Goal of the exercise → From the material beneath, pull every line with the word "white".

Start of Dataset records

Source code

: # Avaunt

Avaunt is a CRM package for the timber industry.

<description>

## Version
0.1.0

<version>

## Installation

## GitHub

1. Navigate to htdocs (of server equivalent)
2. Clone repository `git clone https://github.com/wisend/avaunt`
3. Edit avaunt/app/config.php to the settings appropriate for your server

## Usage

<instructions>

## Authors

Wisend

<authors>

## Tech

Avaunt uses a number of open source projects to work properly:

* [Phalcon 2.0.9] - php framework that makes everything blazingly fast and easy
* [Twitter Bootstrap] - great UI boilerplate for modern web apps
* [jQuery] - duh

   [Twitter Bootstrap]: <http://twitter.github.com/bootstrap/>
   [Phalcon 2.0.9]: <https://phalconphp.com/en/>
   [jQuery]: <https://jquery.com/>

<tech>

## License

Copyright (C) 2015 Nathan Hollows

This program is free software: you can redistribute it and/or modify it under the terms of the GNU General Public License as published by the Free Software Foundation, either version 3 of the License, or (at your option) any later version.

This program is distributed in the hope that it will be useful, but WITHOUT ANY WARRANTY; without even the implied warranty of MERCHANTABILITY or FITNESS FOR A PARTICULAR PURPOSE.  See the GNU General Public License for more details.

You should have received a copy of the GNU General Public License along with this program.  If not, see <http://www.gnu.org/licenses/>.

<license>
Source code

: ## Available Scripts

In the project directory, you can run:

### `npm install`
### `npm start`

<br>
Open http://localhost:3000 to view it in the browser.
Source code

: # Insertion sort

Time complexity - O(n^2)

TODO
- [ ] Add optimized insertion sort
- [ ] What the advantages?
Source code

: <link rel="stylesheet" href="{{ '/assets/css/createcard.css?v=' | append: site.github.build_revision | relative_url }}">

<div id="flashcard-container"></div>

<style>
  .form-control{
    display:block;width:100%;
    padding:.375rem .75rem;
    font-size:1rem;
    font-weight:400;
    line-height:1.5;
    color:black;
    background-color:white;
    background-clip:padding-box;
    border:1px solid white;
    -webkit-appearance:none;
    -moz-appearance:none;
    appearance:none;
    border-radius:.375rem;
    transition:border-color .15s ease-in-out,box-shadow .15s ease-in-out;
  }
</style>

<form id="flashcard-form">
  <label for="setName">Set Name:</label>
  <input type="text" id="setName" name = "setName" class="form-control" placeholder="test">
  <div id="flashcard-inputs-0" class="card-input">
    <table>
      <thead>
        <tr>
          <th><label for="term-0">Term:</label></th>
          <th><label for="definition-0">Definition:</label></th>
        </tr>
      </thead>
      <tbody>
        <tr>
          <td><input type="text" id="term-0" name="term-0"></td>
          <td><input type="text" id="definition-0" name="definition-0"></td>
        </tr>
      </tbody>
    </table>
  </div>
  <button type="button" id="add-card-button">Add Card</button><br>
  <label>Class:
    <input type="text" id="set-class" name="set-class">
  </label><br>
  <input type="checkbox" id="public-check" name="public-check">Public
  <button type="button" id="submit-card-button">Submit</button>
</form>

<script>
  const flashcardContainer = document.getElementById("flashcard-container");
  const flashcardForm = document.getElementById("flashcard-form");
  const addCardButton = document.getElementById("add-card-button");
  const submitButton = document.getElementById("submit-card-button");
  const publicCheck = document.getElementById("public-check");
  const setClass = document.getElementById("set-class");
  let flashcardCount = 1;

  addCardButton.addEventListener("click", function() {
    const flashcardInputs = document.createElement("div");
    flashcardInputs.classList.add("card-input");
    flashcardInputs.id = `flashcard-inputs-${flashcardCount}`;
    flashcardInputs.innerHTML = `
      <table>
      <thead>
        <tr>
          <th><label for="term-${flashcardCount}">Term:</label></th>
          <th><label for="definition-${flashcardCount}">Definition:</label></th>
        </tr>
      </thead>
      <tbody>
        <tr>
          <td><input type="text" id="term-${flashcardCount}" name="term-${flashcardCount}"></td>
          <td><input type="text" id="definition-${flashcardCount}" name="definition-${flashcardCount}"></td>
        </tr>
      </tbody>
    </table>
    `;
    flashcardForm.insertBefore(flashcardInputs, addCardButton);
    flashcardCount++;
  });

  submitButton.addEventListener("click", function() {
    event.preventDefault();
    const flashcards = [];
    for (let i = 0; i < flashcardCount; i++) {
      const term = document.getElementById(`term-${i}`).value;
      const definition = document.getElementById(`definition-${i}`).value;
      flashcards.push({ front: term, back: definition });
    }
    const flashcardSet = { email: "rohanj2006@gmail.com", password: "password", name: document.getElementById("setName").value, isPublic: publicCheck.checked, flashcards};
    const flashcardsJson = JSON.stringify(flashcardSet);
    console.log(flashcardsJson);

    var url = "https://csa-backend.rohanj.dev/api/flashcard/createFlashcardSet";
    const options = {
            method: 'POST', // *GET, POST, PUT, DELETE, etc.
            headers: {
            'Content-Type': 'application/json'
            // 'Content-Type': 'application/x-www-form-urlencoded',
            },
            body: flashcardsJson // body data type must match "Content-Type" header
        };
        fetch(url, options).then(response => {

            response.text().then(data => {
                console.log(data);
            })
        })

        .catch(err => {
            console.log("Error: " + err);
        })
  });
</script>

End of Dataset records

Solution →
    background-color:white;
    border:1px solid white;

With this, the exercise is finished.